◆ **Records excerpted from a collection**
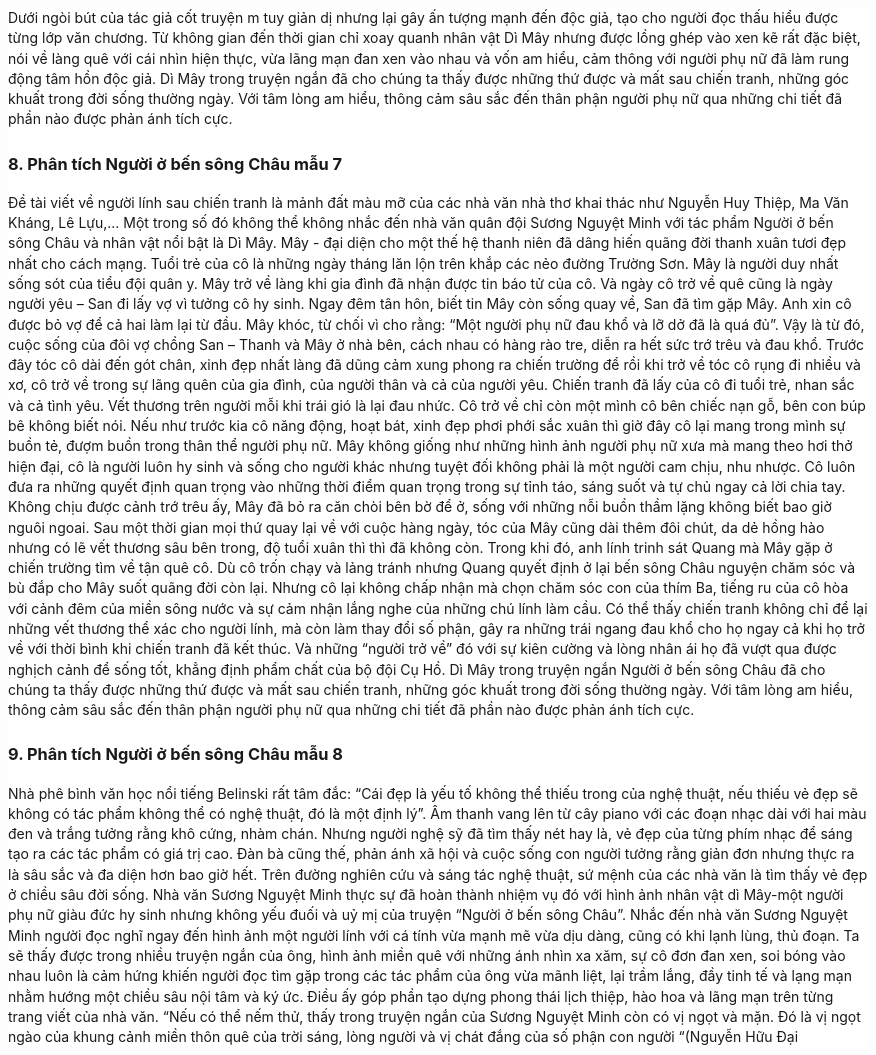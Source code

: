 Dưới ngòi bút của tác giả cốt truyện m tuy giản dị nhưng lại gây ấn tượng mạnh đến độc giả, tạo cho người đọc thấu hiểu được từng lớp văn chương. Từ không gian đến thời gian chỉ xoay quanh nhân vật Dì Mây nhưng được lồng ghép vào xen kẽ rất đặc biệt, nói về làng quê với cái nhìn hiện thực, vừa lãng mạn đan xen vào nhau và vốn am hiểu, cảm thông với người phụ nữ đã làm rung động tâm hồn độc giả.
Dì Mây trong truyện ngắn đã cho chúng ta thấy được những thứ được và mất sau chiến tranh, những góc khuất trong đời sống thường ngày. Với tâm lòng am hiểu, thông cảm sâu sắc đến thân phận người phụ nữ qua những chi tiết đã phần nào được phản ánh tích cực.
### 8\. Phân tích Người ở bến sông Châu mẫu 7
Đề tài viết về người lính sau chiến tranh là mảnh đất màu mỡ của các nhà văn nhà thơ khai thác như Nguyễn Huy Thiệp, Ma Văn Kháng, Lê Lựu,... Một trong số đó không thể không nhắc đến nhà văn quân đội Sương Nguyệt Minh với tác phẩm Người ở bến sông Châu và nhân vật nổi bật là Dì Mây.
Mây - đại diện cho một thế hệ thanh niên đã dâng hiến quãng đời thanh xuân tươi đẹp nhất cho cách mạng. Tuổi trẻ của cô là những ngày tháng lăn lộn trên khắp các nẻo đường Trường Sơn. Mây là người duy nhất sống sót của tiểu đội quân y. Mây trở về làng khi gia đình đã nhận được tin báo tử của cô. Và ngày cô trở về quê cũng là ngày người yêu – San đi lấy vợ vì tưởng cô hy sinh. Ngay đêm tân hôn, biết tin Mây còn sống quay về, San đã tìm gặp Mây. Anh xin cô được bỏ vợ để cả hai làm lại từ đầu. Mây khóc, từ chối vì cho rằng: “Một người phụ nữ đau khổ và lỡ dở đã là quá đủ”. Vậy là từ đó, cuộc sống của đôi vợ chồng San – Thanh và Mây ở nhà bên, cách nhau có hàng rào tre, diễn ra hết sức trớ trêu và đau khổ. Trước đây tóc cô dài đến gót chân, xinh đẹp nhất làng đã dũng cảm xung phong ra chiến trường để rồi khi trở về tóc cô rụng đi nhiều và xơ, cô trở về trong sự lãng quên của gia đình, của người thân và cả của người yêu. Chiến tranh đã lấy của cô đi tuổi trẻ, nhan sắc và cả tình yêu. Vết thương trên người mỗi khi trái gió là lại đau nhức. Cô trở về chỉ còn một mình cô bên chiếc nạn gỗ, bên con búp bê không biết nói. Nếu như trước kia cô năng động, hoạt bát, xinh đẹp phơi phới sắc xuân thì giờ đây cô lại mang trong mình sự buồn tẻ, đượm buồn trong thân thể người phụ nữ. Mây không giống như những hình ảnh người phụ nữ xưa mà mang theo hơi thở hiện đại, cô là người luôn hy sinh và sống cho người khác nhưng tuyệt đối không phải là một người cam chịu, nhu nhược. Cô luôn đưa ra những quyết định quan trọng vào những thời điểm quan trọng trong sự tỉnh táo, sáng suốt và tự chủ ngay cả lời chia tay. Không chịu được cảnh trớ trêu ấy, Mây đã bỏ ra căn chòi bên bờ để ở, sống với những nỗi buồn thầm lặng không biết bao giờ nguôi ngoai. Sau một thời gian mọi thứ quay lại về với cuộc hàng ngày, tóc của Mây cũng dài thêm đôi chút, da dẻ hồng hào nhưng có lẽ vết thương sâu bên trong, độ tuổi xuân thì thì đã không còn. Trong khi đó, anh lính trinh sát Quang mà Mây gặp ở chiến trường tìm về tận quê cô. Dù cô trốn chạy và lảng tránh nhưng Quang quyết định ở lại bến sông Châu nguyện chăm sóc và bù đắp cho Mây suốt quãng đời còn lại. Nhưng cô lại không chấp nhận mà chọn chăm sóc con của thím Ba, tiếng ru của cô hòa với cảnh đêm của miền sông nước và sự cảm nhận lắng nghe của những chú lính làm cầu. Có thể thấy chiến tranh không chỉ để lại những vết thương thể xác cho người lính, mà còn làm thay đổi số phận, gây ra những trái ngang đau khổ cho họ ngay cả khi họ trở về với thời bình khi chiến tranh đã kết thúc. Và những “người trở về” đó với sự kiên cường và lòng nhân ái họ đã vượt qua được nghịch cảnh để sống tốt, khẳng định phẩm chất của bộ đội Cụ Hồ.
Dì Mây trong truyện ngắn Người ở bến sông Châu đã cho chúng ta thấy được những thứ được và mất sau chiến tranh, những góc khuất trong đời sống thường ngày. Với tâm lòng am hiểu, thông cảm sâu sắc đến thân phận người phụ nữ qua những chi tiết đã phần nào được phản ánh tích cực.
### 9\. Phân tích Người ở bến sông Châu mẫu 8
Nhà phê bình văn học nổi tiếng Belinski rất tâm đắc: “Cái đẹp là yếu tố không thể thiếu trong của nghệ thuật, nếu thiếu vẻ đẹp sẽ không có tác phẩm không thể có nghệ thuật, đó là một định lý”. Âm thanh vang lên từ cây piano với các đoạn nhạc dài với hai màu đen và trắng tưởng rằng khô cứng, nhàm chán.
Nhưng người nghệ sỹ đã tìm thấy nét hay là, vẻ đẹp của từng phím nhạc để sáng tạo ra các tác phẩm có giá trị cao. Đàn bà cũng thế, phản ánh xã hội và cuộc sống con người tưởng rằng giản đơn nhưng thực ra là sâu sắc và đa diện hơn bao giờ hết. Trên đường nghiên cứu và sáng tác nghệ thuật, sứ mệnh của các nhà văn là tìm thấy vẻ đẹp ở chiều sâu đời sống.
Nhà văn Sương Nguyệt Minh thực sự đã hoàn thành nhiệm vụ đó với hình ảnh nhân vật dì Mây-một người phụ nữ giàu đức hy sinh nhưng không yếu đuối và uỷ mị của truyện “Người ở bến sông Châu”.
Nhắc đến nhà văn Sương Nguyệt Minh người đọc nghĩ ngay đến hình ảnh một người lính với cá tính vừa mạnh mẽ vừa dịu dàng, cũng có khi lạnh lùng, thủ đoạn.
Ta sẽ thấy được trong nhiều truyện ngắn của ông, hình ảnh miền quê với những ánh nhìn xa xăm, sự cô đơn đan xen, soi bóng vào nhau luôn là cảm hứng khiến người đọc tìm gặp trong các tác phẩm của ông vừa mãnh liệt, lại trầm lắng, đầy tinh tế và lạng mạn nhằm hướng một chiều sâu nội tâm và ký ức. Điều ấy góp phần tạo dựng phong thái lịch thiệp, hào hoa và lãng mạn trên từng trang viết của nhà văn.
“Nếu có thể nếm thử, thấy trong truyện ngắn của Sương Nguyệt Minh còn có vị ngọt và mặn. Đó là vị ngọt ngào của khung cảnh miền thôn quê của trời sáng, lòng người và vị chát đắng của số phận con người “\(Nguyễn Hữu Đại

◆ **TRY IT**
The answer is each line from the entries above in which the word "Phân" occurs.

◆ **SOLUTION BELOW**
### 8\. Phân tích Người ở bến sông Châu mẫu 7
### 9\. Phân tích Người ở bến sông Châu mẫu 8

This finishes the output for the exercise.